Task brief:
Using the records below, filter for lines that contain the string "paradigm" and copy them out.

[Entries shown]

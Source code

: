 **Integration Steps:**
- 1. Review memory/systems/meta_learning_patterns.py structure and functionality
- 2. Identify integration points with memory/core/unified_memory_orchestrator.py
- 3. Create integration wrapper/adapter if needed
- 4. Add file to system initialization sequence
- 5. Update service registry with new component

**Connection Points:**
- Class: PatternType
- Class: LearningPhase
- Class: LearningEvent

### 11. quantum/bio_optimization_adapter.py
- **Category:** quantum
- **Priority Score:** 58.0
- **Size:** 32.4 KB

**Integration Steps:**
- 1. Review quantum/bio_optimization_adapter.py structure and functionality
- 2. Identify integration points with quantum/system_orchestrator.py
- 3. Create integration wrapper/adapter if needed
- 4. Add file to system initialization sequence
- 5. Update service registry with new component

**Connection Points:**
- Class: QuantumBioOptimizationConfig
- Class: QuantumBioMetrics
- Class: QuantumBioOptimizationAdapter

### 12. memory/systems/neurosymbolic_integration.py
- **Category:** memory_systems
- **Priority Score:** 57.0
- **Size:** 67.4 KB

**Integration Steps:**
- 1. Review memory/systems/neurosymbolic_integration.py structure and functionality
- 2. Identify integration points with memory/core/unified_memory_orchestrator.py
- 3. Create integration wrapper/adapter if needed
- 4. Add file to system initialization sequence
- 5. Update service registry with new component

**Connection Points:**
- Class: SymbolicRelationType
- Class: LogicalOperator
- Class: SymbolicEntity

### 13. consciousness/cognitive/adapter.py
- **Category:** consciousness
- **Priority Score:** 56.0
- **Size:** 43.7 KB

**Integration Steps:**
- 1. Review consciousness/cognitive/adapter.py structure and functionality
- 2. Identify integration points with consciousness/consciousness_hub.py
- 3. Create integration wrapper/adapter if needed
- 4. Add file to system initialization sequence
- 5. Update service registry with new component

[/Entries shown]
[Entries shown]

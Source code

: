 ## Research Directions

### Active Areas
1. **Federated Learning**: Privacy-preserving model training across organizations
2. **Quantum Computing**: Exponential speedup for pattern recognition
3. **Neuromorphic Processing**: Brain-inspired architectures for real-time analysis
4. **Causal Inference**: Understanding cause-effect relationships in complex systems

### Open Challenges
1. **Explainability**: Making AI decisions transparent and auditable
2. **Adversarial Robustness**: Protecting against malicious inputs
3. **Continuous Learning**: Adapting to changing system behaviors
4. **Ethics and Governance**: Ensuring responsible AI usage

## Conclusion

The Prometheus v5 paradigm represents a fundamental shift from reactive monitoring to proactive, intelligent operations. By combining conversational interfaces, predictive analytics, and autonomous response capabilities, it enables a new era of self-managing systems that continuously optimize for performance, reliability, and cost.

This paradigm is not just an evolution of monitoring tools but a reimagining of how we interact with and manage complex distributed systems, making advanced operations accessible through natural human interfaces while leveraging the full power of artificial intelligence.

[/Entries shown]

Your solution:
The Prometheus v5 paradigm represents a fundamental shift from reactive monitoring to proactive, intelligent operations. By combining conversational interfaces, predictive analytics, and autonomous response capabilities, it enables a new era of self-managing systems that continuously optimize for performance, reliability, and cost.
This paradigm is not just an evolution of monitoring tools but a reimagining of how we interact with and manage complex distributed systems, making advanced operations accessible through natural human interfaces while leveraging the full power of artificial intelligence.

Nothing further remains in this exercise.